May 20, 2015 02:45 am | Updated November 16, 2021 05:03 pm IST

Death finally came as a release to >Aruna Shanbaug . But for others like her in similar situations, the fight for a dignified death goes on. After the brutal rape and strangulation that left her comatose, for more than four long decades Aruna was fed, bathed and dressed like an infant by her nursing colleagues in the King Edward Memorial (KEM) Hospital in Mumbai, where she lay like a vegetable in an isolated room. Her state of suffering moved journalist and author Pinki Virani to move the Supreme Court in 2010 and, after a medical examination the court agreed she was in permanent vegetative state. Additionally, the next year the Supreme Court clarified that passive euthanasia was not illegal. Ironically, despite Aruna being the motivation behind the momentous ruling, Ms. Virani could not win the case and get passive euthanasia sanctioned for Aruna herself because the nurses who cared for her refused to let her go. Noble as they were in their unceasing attention to Aruna, their inability to allow her a dignified death was in many ways a greater misfortune. It was left to Ms. Virani to fight alone for the rights of “a body that is not alive but refuses to die”, as she described it in a documentary. The refusal to see that true compassion might lie in letting go of people who are terminally ill or brain-dead is fiercely fought by those who believe the right to live comes with the right to a dignified death.

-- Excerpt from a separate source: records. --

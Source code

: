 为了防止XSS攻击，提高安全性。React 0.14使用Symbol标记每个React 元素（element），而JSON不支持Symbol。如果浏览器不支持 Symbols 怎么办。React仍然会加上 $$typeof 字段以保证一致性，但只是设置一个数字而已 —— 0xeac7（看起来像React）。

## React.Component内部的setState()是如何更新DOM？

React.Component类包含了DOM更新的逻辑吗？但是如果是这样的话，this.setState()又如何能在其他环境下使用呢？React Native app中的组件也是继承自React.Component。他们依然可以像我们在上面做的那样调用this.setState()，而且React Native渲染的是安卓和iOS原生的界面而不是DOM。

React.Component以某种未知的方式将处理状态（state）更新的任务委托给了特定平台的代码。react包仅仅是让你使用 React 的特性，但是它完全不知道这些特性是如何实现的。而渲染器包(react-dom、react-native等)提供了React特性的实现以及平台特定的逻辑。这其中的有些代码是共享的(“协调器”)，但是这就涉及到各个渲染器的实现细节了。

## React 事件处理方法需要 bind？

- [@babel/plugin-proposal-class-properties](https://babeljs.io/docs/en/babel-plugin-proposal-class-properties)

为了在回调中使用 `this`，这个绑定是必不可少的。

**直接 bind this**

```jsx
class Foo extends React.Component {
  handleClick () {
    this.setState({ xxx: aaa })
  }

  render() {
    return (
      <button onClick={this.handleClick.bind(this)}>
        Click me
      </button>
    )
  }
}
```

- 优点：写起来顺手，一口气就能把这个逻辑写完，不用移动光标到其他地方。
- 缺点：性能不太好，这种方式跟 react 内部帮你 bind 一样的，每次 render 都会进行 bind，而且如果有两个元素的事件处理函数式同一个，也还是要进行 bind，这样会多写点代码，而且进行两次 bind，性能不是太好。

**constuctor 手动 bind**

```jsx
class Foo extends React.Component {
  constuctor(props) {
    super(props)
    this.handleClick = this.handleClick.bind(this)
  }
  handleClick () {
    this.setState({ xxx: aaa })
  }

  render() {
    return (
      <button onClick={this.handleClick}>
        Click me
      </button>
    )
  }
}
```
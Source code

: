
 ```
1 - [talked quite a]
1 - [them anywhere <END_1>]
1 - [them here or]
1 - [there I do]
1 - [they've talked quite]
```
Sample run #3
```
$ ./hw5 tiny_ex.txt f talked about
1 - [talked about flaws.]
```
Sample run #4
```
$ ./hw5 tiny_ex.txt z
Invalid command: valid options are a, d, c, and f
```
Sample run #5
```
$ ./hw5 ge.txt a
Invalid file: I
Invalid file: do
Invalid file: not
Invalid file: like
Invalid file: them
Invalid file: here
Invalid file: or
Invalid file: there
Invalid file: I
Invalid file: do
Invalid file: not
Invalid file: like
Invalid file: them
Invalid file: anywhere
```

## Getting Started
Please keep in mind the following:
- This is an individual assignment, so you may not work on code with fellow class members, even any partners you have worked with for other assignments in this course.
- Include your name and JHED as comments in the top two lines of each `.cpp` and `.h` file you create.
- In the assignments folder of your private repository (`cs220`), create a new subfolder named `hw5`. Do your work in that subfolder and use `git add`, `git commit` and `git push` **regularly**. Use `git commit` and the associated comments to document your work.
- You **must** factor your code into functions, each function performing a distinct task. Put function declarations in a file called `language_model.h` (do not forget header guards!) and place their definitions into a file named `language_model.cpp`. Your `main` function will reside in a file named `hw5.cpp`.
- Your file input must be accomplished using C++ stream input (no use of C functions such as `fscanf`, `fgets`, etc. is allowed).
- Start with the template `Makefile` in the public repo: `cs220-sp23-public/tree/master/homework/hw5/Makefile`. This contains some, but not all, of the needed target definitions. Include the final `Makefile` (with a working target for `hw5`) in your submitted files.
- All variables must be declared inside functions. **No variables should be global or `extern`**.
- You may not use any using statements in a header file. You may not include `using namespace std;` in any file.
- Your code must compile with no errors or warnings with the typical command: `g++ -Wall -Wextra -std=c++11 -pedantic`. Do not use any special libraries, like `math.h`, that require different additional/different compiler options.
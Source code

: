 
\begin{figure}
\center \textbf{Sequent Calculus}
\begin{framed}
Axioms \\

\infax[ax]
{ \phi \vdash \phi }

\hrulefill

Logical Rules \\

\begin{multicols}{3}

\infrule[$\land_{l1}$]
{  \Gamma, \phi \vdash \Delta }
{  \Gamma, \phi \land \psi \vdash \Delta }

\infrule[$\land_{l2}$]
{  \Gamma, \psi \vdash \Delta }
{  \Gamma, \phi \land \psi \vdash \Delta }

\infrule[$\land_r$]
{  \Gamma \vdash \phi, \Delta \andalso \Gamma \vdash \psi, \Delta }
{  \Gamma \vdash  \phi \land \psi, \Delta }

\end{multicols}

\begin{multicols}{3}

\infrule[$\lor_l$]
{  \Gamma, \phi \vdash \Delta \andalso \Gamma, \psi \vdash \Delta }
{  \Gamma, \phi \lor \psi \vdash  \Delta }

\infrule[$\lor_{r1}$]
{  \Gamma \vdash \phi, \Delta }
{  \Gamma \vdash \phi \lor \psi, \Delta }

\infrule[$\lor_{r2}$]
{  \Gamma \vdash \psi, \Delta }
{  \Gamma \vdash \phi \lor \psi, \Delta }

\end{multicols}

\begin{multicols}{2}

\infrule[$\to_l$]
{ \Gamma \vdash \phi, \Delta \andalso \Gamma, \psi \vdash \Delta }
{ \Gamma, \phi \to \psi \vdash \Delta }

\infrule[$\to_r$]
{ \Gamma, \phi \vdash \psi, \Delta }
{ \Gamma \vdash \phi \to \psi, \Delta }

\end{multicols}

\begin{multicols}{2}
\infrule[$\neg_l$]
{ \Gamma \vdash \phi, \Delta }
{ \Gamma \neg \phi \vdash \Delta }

Passive euthanasia is withdrawal of life support, food or medicines to terminally ill or brain-dead persons, but families feel enormous guilt because it is widely seen as a callous act. Thus, even if passive euthanasia could be the most compassionate step for the patient, it is usually withheld because families are wary of being perceived as being cruel. In Aruna’s case, the truth is that her own family members withdrew a long time ago. She was kept alive simply because the hospital she worked in and her colleagues took up her case. What would have happened if she had not been a nursing professional? The burden of her vegetative state would have been enormous on her family. The ‘living will’ is a document that allows an individual to make it clear that in the eventuality of terminal illness or coma, he or she has opted for passive euthanasia rather than to be kept alive by artificial means. However, the courts have yet to accept living wills as legal documents. Consequently, despite passive euthanasia being legal it is not widely practised since neither doctors nor families want to take the responsibility. Making living wills legal would be a huge step towards understanding how important it is to allow a dignified death.